I really fucked it up this time, didn't I, my dear? || Wilkes Siblings {POS PT}
Enquanto fazia o caminho de volta para o castelo, Maximillian tentava diminuir a velocidade de seus próprios pensamentos para que pudesse voltar a pensar com clareza e entender o que acontecia consigo mesmo. Precisava decidir como se sentir em relação ao que acabara de acontecer no vilarejo, antes que enlouquecesse de vez. Tudo saíra exatamente como planejado e ele sabia disso. O plano arquitetado com tanto cuidado tivera êxito, e até mesmo saíra pior do que era esperado pelo fato de que as pessoas machucadas naquele acampamento ridículo resolveram desaparatar no local onde o caos já havia se instalado, visto que não havia como desaparatar direto dentro do castelo e aquele era provavelmente o primeiro lugar que conseguiam pensar. O mais inteligente seria irem para o St. Mungus ou para as próprias casas, mas pelo menos isso Max entendia. Ele também não conseguia se ver indo para a residência dos Wilkes caso passasse por algo parecido. Mas ainda assim, era estupidez, mesmo que já fosse esperada. Ver todas aquelas pessoas correndo e gritando por ajuda nas ruas de Hogsmead não era nada mais do que o planejado para aquela noite por aqueles que conheciam o plano. Mas então, por que as mãos do Wilkes tremiam tanto?
Quando ouvira sobre o que aconteceria no último dia do Festival dos Fundadores, ele concordara de primeira em participar daquilo. Fosse por uma vontade de impressionar o avô ou uma necessidade de se provar por si mesmo, ele não sabia, mas tinha a certeza de que precisava estar incluído nisso tudo. E não podia dizer que não havia aproveitado, durante um tempo, os efeitos dessa decisão. Mas agora que a euforia do momento já havia passado e ele começava a pensar direito, outro sentimento que ele não sabia como identificar começava a surgir em seu peito. Primeiro pensou em Georgina. Torcia para que ela não tivesse sequer pisado em Hogsmead naquela tarde, mas não tinha tanta certeza. A mais nova tinha uma tendência a se colocar em situações que poderiam ser evitadas não fosse por sua teimosia. E para piorar, tinha grande afinidade com sangues ruins. O próprio Max havia cuidado da ruiva, e não vira nem sinal da irmã por perto, mas também não vira o louro que insistia em sempre segui-la e que era sua maior preocupação, e mesmo que a menina fosse conhecidamente uma Wilkes, não tinha tanta certeza de que outros a poupariam se a vissem com alguém que fosse julgado indigno.
E é claro, Max jamais admitiria, mas se preocupava com Crystal.
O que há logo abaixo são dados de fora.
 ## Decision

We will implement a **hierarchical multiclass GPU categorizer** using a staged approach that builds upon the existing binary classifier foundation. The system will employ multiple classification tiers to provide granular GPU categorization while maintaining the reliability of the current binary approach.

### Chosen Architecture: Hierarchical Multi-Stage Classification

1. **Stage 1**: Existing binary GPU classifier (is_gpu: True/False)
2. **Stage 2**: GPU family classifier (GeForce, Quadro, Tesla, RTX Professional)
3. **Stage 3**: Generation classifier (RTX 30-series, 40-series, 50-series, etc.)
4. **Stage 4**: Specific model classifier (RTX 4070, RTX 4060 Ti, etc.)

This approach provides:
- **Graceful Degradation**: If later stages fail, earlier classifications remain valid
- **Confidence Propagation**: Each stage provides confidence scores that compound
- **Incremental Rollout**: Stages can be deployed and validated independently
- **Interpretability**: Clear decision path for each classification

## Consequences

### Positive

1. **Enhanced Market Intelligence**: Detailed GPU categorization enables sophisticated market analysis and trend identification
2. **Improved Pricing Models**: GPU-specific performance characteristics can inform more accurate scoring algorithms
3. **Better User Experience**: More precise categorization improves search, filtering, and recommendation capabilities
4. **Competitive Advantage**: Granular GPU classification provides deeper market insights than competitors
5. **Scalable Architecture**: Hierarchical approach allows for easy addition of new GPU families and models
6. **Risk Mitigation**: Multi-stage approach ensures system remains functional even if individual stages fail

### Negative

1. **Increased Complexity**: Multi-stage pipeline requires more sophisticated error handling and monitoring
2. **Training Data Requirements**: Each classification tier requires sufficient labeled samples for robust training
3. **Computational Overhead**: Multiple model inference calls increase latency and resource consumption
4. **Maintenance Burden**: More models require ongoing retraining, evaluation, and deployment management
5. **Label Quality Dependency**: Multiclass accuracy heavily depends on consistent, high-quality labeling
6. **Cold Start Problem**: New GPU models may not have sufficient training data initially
Ela vinha de uma família trouxa e todo mundo sabia disso, então as chances de ser atacada ali eram grandes. Ele sabia que não deveria se importar, mas a verdade era que se importava bem mais do que deveria, e simplesmente detestava aquilo. Detestava caminhar por ali torcendo veementemente para que nada a tivesse acontecido, que ela tivesse simplesmente decidido ficar no castelo a salvo, longe de tudo aquilo. Desejava aquilo em seus ossos, mas não podia se permitir admitir nem para si mesmo, muito menos podia ir ate lá verificar sendo obrigado a esperar até esbarrar com ela por aí como geralmente acontecia.
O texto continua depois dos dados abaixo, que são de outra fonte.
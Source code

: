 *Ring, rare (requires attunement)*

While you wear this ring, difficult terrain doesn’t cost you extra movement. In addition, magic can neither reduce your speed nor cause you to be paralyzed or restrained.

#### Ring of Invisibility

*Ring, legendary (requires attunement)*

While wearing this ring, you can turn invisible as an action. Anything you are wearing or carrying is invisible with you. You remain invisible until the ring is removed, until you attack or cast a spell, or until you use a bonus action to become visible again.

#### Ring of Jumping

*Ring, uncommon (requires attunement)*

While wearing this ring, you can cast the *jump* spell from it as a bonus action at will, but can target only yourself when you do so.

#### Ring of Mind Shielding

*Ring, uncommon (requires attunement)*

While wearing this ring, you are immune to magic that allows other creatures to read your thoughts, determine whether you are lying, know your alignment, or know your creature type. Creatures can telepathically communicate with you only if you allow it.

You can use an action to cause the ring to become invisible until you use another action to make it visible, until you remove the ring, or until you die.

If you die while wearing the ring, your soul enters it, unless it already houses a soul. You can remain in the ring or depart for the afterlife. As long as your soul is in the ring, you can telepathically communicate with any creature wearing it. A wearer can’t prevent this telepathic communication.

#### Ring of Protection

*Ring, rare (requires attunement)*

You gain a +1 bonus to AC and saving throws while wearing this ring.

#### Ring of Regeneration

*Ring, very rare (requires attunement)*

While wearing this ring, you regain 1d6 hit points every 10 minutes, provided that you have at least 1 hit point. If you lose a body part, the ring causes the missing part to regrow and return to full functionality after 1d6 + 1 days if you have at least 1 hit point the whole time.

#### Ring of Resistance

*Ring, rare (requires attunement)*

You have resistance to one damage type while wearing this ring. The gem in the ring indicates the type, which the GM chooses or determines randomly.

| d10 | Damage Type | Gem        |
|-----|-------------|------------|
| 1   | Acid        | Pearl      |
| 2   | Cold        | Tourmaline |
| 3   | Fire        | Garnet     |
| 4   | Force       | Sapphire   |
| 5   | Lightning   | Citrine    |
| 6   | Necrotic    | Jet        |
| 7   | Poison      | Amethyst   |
Porém, antes que pudesse sair do vilarejo, percebeu uma coisa: se chegasse por lá perfeitamente intacto como se encontrava, acabariam por suspeitar de seu envolvimento com o que acabara de acontecer. Olhou ao redor e encontrou algo perfeito; um caco de vidro relativamente grande entre vários outros pequenos cacos de uma janela quebrada. Olhou ao redor para ver se não havia ninguém por perto antes de agaixar-se e pegar o caco. Respirou fundo antes de levar o objeto ao rosto e fazer um corte de aproximadamente três centímetros que imediatamente começou a sangrar. Jogando o caco de vidro de volta no chão, voltou a caminhar na direção do castelo, colocando a manga do casaco sobre o corte numa tentativa fajuta de estancar o sangramento.